- **GOAL OF THE EXERCISE**
Where a line below holds the string "sent", that line goes into the answer.

- **RECORD EXCERPTS**
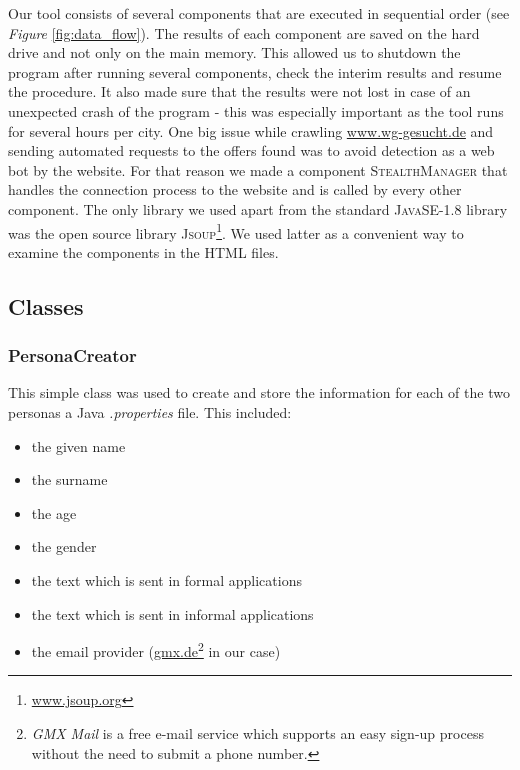 \documentclass[11pt]{scrartcl}
\begin{document}
Our tool consists of several components that are executed in sequential order (see \textit{Figure} \ref{fig:data_flow}). The results of each component are saved on the hard drive and not only on the main memory. This allowed us to shutdown the program after running several components, check the interim results and resume the procedure. It also made sure that the results were not lost in case of an unexpected crash of the program - this was especially important as the tool runs for several hours per city. \newline
One big issue while crawling \url{www.wg-gesucht.de} and sending automated requests to the offers found was to avoid detection as a web bot by the website. For that reason we made a component \textsc{StealthManager} that handles the connection process to the website and is called by every other component.
The only library we used apart from the standard \textsc{JavaSE-1.8} library was the open source library \textsc{Jsoup}\footnote{\url{www.jsoup.org}}. We used latter as a convenient way to examine the components in the HTML files.

\subsection{Classes}

\subsubsection{PersonaCreator}

This simple class was used to create and store the information for each of the two personas a Java \textit{.properties} file. This included:
\begin{itemize}
    \item the given name
    \item the surname
    \item the age
    \item the gender
    \item the text which is sent in formal applications
    \item the text which is sent in informal applications
    \item the email provider (\url{gmx.de}\footnote{\textit{GMX Mail} is a free e-mail service which supports an easy sign-up process without the need to submit a phone number.} in our case)
\end{itemize}
\newpage
\end{document}

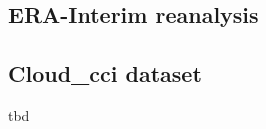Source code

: 

\subsection{ERA-Interim reanalysis}\label{sec:era}




\subsection{Cloud\_cci dataset}\label{sec:cloudcci}
tbd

- **RESPONSE TO THIS TASK**
    \item the text which is sent in formal applications
    \item the text which is sent in informal applications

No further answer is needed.